*Directions*
Once the images are set aside, output the listing exactly as it stands.

+++ Exercise data +++

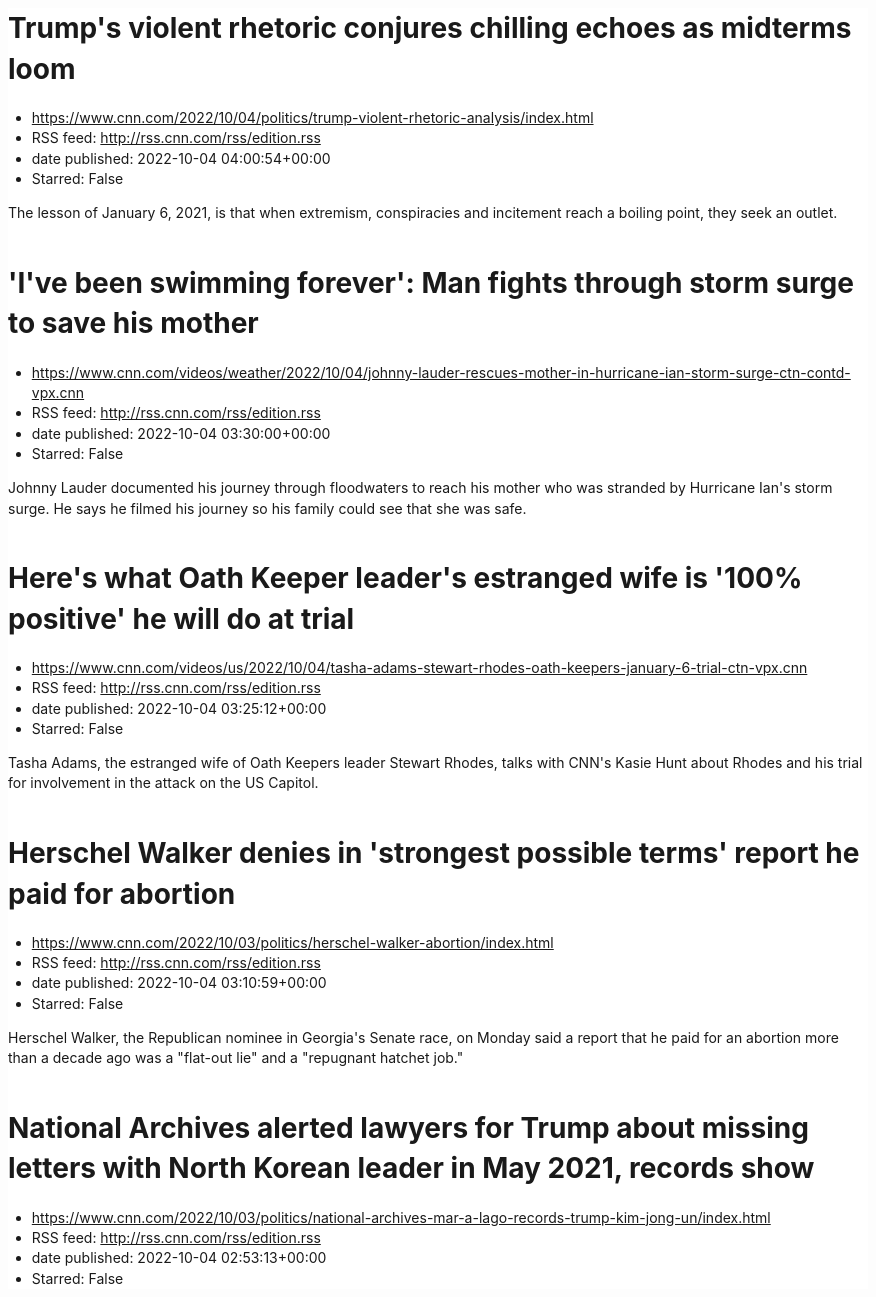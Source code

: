 
# Trump's violent rhetoric conjures chilling echoes as midterms loom
 - https://www.cnn.com/2022/10/04/politics/trump-violent-rhetoric-analysis/index.html
 - RSS feed: http://rss.cnn.com/rss/edition.rss
 - date published: 2022-10-04 04:00:54+00:00
 - Starred: False

The lesson of January 6, 2021, is that when extremism, conspiracies and incitement reach a boiling point, they seek an outlet.

# 'I've been swimming forever': Man fights through storm surge to save his mother
 - https://www.cnn.com/videos/weather/2022/10/04/johnny-lauder-rescues-mother-in-hurricane-ian-storm-surge-ctn-contd-vpx.cnn
 - RSS feed: http://rss.cnn.com/rss/edition.rss
 - date published: 2022-10-04 03:30:00+00:00
 - Starred: False

Johnny Lauder documented his journey through floodwaters to reach his mother who was stranded by Hurricane Ian's storm surge. He says he filmed his journey so his family could see that she was safe.

# Here's what Oath Keeper leader's estranged wife is '100% positive' he will do at trial
 - https://www.cnn.com/videos/us/2022/10/04/tasha-adams-stewart-rhodes-oath-keepers-january-6-trial-ctn-vpx.cnn
 - RSS feed: http://rss.cnn.com/rss/edition.rss
 - date published: 2022-10-04 03:25:12+00:00
 - Starred: False

Tasha Adams, the estranged wife of Oath Keepers leader Stewart Rhodes, talks with CNN's Kasie Hunt about Rhodes and his trial for involvement in the attack on the US Capitol.

# Herschel Walker denies in 'strongest possible terms' report he paid for abortion
 - https://www.cnn.com/2022/10/03/politics/herschel-walker-abortion/index.html
 - RSS feed: http://rss.cnn.com/rss/edition.rss
 - date published: 2022-10-04 03:10:59+00:00
 - Starred: False

Herschel Walker, the Republican nominee in Georgia's Senate race, on Monday said a report that he paid for an abortion more than a decade ago was a "flat-out lie" and a "repugnant hatchet job."

# National Archives alerted lawyers for Trump about missing letters with North Korean leader in May 2021, records show
 - https://www.cnn.com/2022/10/03/politics/national-archives-mar-a-lago-records-trump-kim-jong-un/index.html
 - RSS feed: http://rss.cnn.com/rss/edition.rss
 - date published: 2022-10-04 02:53:13+00:00
 - Starred: False
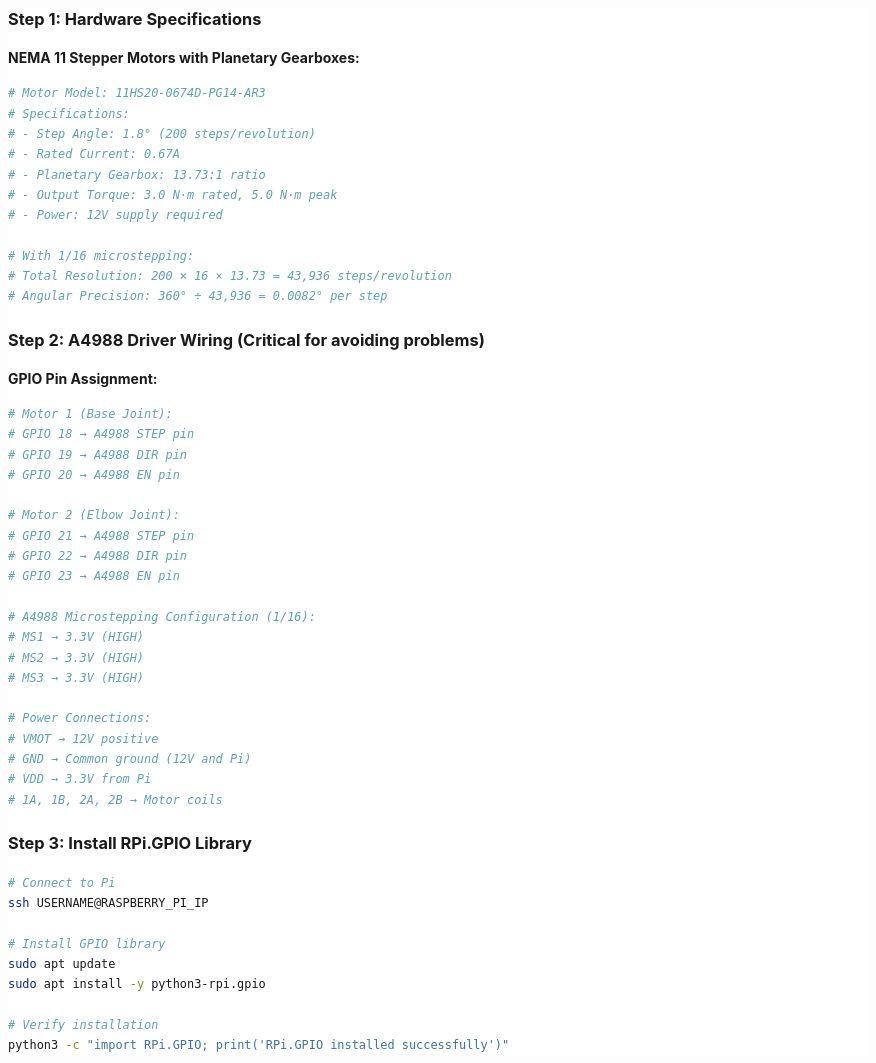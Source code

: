 ### **Step 1: Hardware Specifications**
**NEMA 11 Stepper Motors with Planetary Gearboxes:**
```bash
# Motor Model: 11HS20-0674D-PG14-AR3
# Specifications:
# - Step Angle: 1.8° (200 steps/revolution)
# - Rated Current: 0.67A
# - Planetary Gearbox: 13.73:1 ratio
# - Output Torque: 3.0 N·m rated, 5.0 N·m peak
# - Power: 12V supply required

# With 1/16 microstepping:
# Total Resolution: 200 × 16 × 13.73 = 43,936 steps/revolution
# Angular Precision: 360° ÷ 43,936 = 0.0082° per step
```

### **Step 2: A4988 Driver Wiring (Critical for avoiding problems)**
**GPIO Pin Assignment:**
```bash
# Motor 1 (Base Joint):
# GPIO 18 → A4988 STEP pin
# GPIO 19 → A4988 DIR pin  
# GPIO 20 → A4988 EN pin

# Motor 2 (Elbow Joint):
# GPIO 21 → A4988 STEP pin
# GPIO 22 → A4988 DIR pin
# GPIO 23 → A4988 EN pin

# A4988 Microstepping Configuration (1/16):
# MS1 → 3.3V (HIGH)
# MS2 → 3.3V (HIGH)  
# MS3 → 3.3V (HIGH)

# Power Connections:
# VMOT → 12V positive
# GND → Common ground (12V and Pi)
# VDD → 3.3V from Pi
# 1A, 1B, 2A, 2B → Motor coils
```

### **Step 3: Install RPi.GPIO Library**
```bash
# Connect to Pi
ssh USERNAME@RASPBERRY_PI_IP

# Install GPIO library
sudo apt update
sudo apt install -y python3-rpi.gpio

# Verify installation
python3 -c "import RPi.GPIO; print('RPi.GPIO installed successfully')"
```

+++

*Answer box*
Source code

: 
# Trump's violent rhetoric conjures chilling echoes as midterms loom
 - https://www.cnn.com/2022/10/04/politics/trump-violent-rhetoric-analysis/index.html
 - RSS feed: http://rss.cnn.com/rss/edition.rss
 - date published: 2022-10-04 04:00:54+00:00
 - Starred: False

The lesson of January 6, 2021, is that when extremism, conspiracies and incitement reach a boiling point, they seek an outlet.

# 'I've been swimming forever': Man fights through storm surge to save his mother
 - https://www.cnn.com/videos/weather/2022/10/04/johnny-lauder-rescues-mother-in-hurricane-ian-storm-surge-ctn-contd-vpx.cnn
 - RSS feed: http://rss.cnn.com/rss/edition.rss
 - date published: 2022-10-04 03:30:00+00:00
 - Starred: False

Johnny Lauder documented his journey through floodwaters to reach his mother who was stranded by Hurricane Ian's storm surge. He says he filmed his journey so his family could see that she was safe.

# Here's what Oath Keeper leader's estranged wife is '100% positive' he will do at trial
 - https://www.cnn.com/videos/us/2022/10/04/tasha-adams-stewart-rhodes-oath-keepers-january-6-trial-ctn-vpx.cnn
 - RSS feed: http://rss.cnn.com/rss/edition.rss
 - date published: 2022-10-04 03:25:12+00:00
 - Starred: False

Tasha Adams, the estranged wife of Oath Keepers leader Stewart Rhodes, talks with CNN's Kasie Hunt about Rhodes and his trial for involvement in the attack on the US Capitol.

# Herschel Walker denies in 'strongest possible terms' report he paid for abortion
 - https://www.cnn.com/2022/10/03/politics/herschel-walker-abortion/index.html
 - RSS feed: http://rss.cnn.com/rss/edition.rss
 - date published: 2022-10-04 03:10:59+00:00
 - Starred: False

Herschel Walker, the Republican nominee in Georgia's Senate race, on Monday said a report that he paid for an abortion more than a decade ago was a "flat-out lie" and a "repugnant hatchet job."

# National Archives alerted lawyers for Trump about missing letters with North Korean leader in May 2021, records show
 - https://www.cnn.com/2022/10/03/politics/national-archives-mar-a-lago-records-trump-kim-jong-un/index.html
 - RSS feed: http://rss.cnn.com/rss/edition.rss
 - date published: 2022-10-04 02:53:13+00:00
 - Starred: False
Source code

: ### **Step 1: Hardware Specifications**
**NEMA 11 Stepper Motors with Planetary Gearboxes:**
```bash
# Motor Model: 11HS20-0674D-PG14-AR3
# Specifications:
# - Step Angle: 1.8° (200 steps/revolution)
# - Rated Current: 0.67A
# - Planetary Gearbox: 13.73:1 ratio
# - Output Torque: 3.0 N·m rated, 5.0 N·m peak
# - Power: 12V supply required

# With 1/16 microstepping:
# Total Resolution: 200 × 16 × 13.73 = 43,936 steps/revolution
# Angular Precision: 360° ÷ 43,936 = 0.0082° per step
```

### **Step 2: A4988 Driver Wiring (Critical for avoiding problems)**
**GPIO Pin Assignment:**
```bash
# Motor 1 (Base Joint):
# GPIO 18 → A4988 STEP pin
# GPIO 19 → A4988 DIR pin  
# GPIO 20 → A4988 EN pin

# Motor 2 (Elbow Joint):
# GPIO 21 → A4988 STEP pin
# GPIO 22 → A4988 DIR pin
# GPIO 23 → A4988 EN pin

# A4988 Microstepping Configuration (1/16):
# MS1 → 3.3V (HIGH)
# MS2 → 3.3V (HIGH)  
# MS3 → 3.3V (HIGH)

# Power Connections:
# VMOT → 12V positive
# GND → Common ground (12V and Pi)
# VDD → 3.3V from Pi
# 1A, 1B, 2A, 2B → Motor coils
```

### **Step 3: Install RPi.GPIO Library**
```bash
# Connect to Pi
ssh USERNAME@RASPBERRY_PI_IP

# Install GPIO library
sudo apt update
sudo apt install -y python3-rpi.gpio

# Verify installation
python3 -c "import RPi.GPIO; print('RPi.GPIO installed successfully')"
```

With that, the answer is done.